START Input for this task

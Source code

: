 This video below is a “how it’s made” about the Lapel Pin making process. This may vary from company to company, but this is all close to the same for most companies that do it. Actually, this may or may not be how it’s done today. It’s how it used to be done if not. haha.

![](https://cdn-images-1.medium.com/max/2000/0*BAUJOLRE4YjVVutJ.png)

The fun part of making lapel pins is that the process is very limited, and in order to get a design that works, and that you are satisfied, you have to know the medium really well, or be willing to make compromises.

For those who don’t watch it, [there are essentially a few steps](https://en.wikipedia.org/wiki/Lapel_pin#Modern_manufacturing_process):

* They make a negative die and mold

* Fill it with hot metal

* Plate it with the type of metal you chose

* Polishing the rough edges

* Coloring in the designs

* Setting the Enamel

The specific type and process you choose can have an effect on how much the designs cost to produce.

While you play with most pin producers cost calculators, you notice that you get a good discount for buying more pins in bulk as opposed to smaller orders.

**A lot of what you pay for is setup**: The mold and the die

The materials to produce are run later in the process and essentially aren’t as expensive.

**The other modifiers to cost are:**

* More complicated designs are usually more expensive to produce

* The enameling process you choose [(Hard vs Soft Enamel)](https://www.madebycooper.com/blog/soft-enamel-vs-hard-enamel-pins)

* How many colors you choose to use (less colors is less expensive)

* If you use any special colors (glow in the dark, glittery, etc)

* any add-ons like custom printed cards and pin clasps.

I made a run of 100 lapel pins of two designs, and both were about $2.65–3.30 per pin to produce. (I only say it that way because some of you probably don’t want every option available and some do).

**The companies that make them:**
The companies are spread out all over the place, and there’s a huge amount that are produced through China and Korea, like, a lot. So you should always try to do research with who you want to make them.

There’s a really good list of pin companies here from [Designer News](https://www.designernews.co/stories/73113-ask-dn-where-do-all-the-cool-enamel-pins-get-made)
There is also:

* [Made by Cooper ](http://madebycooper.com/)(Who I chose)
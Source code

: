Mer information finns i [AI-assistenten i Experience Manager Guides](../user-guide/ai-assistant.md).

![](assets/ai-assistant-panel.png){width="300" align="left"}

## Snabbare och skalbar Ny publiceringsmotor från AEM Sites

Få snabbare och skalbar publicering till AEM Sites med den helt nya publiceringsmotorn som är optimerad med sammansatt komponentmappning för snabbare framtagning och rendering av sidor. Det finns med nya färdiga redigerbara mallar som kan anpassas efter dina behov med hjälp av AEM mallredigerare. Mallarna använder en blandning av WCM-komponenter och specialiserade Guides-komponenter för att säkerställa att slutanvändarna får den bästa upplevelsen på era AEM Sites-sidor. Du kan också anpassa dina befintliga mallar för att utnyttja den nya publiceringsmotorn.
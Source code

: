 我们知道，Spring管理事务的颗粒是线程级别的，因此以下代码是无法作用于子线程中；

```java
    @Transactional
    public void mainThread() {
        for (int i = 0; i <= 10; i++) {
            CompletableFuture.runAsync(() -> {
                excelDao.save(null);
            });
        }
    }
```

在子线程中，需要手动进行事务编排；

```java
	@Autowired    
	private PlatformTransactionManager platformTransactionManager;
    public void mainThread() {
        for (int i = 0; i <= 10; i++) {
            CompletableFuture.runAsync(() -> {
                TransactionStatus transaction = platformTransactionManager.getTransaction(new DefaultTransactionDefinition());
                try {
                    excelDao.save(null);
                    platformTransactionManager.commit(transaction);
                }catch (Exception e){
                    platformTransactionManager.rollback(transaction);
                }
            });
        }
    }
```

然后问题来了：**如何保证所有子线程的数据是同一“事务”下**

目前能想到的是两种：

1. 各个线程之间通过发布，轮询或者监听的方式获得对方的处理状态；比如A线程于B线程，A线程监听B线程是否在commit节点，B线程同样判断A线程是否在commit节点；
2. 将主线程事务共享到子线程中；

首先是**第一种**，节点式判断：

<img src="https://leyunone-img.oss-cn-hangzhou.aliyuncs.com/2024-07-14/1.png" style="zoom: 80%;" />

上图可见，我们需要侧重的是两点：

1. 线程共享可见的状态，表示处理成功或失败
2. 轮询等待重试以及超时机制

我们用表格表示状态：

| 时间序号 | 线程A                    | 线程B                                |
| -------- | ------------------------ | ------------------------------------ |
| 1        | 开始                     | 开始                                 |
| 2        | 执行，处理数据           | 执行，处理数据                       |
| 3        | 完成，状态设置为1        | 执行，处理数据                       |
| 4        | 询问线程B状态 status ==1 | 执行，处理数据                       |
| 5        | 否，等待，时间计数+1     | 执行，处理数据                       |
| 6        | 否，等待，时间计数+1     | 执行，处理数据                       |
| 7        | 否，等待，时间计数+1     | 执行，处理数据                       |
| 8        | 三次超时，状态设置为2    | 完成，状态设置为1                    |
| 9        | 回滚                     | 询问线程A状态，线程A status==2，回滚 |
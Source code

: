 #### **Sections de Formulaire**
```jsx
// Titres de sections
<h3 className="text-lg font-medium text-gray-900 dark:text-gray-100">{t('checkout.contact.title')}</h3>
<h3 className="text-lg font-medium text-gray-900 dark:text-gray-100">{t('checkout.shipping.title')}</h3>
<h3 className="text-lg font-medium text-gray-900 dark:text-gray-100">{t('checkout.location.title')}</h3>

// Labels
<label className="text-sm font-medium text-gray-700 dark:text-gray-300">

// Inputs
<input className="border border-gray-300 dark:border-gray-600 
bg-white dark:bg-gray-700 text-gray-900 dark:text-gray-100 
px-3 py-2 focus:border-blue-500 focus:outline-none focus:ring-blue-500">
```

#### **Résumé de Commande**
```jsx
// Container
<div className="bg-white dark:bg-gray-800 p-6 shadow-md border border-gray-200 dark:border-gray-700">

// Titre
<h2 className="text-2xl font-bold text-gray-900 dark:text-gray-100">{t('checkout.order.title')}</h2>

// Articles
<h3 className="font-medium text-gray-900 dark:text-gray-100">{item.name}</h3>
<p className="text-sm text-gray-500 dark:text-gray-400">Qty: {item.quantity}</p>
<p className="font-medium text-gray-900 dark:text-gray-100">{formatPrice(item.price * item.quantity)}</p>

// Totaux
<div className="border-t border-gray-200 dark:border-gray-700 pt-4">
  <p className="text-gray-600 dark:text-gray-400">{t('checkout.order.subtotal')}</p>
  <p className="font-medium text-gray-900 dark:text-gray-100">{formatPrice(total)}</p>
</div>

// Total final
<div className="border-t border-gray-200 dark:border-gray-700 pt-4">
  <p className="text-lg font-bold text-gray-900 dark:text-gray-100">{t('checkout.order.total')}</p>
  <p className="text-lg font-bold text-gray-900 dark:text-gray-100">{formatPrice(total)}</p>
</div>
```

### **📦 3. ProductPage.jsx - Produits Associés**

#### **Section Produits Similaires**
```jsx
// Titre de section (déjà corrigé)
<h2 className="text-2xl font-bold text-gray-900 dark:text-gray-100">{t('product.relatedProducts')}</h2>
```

END Input for this task

Your answer should be exactly the lines of the data above, from the first through the line containing "The fun part".

Source code

: This video below is a “how it’s made” about the Lapel Pin making process. This may vary from company to company, but this is all close to the same for most companies that do it. Actually, this may or may not be how it’s done today. It’s how it used to be done if not. haha.

![](https://cdn-images-1.medium.com/max/2000/0*BAUJOLRE4YjVVutJ.png)

The fun part of making lapel pins is that the process is very limited, and in order to get a design that works, and that you are satisfied, you have to know the medium really well, or be willing to make compromises.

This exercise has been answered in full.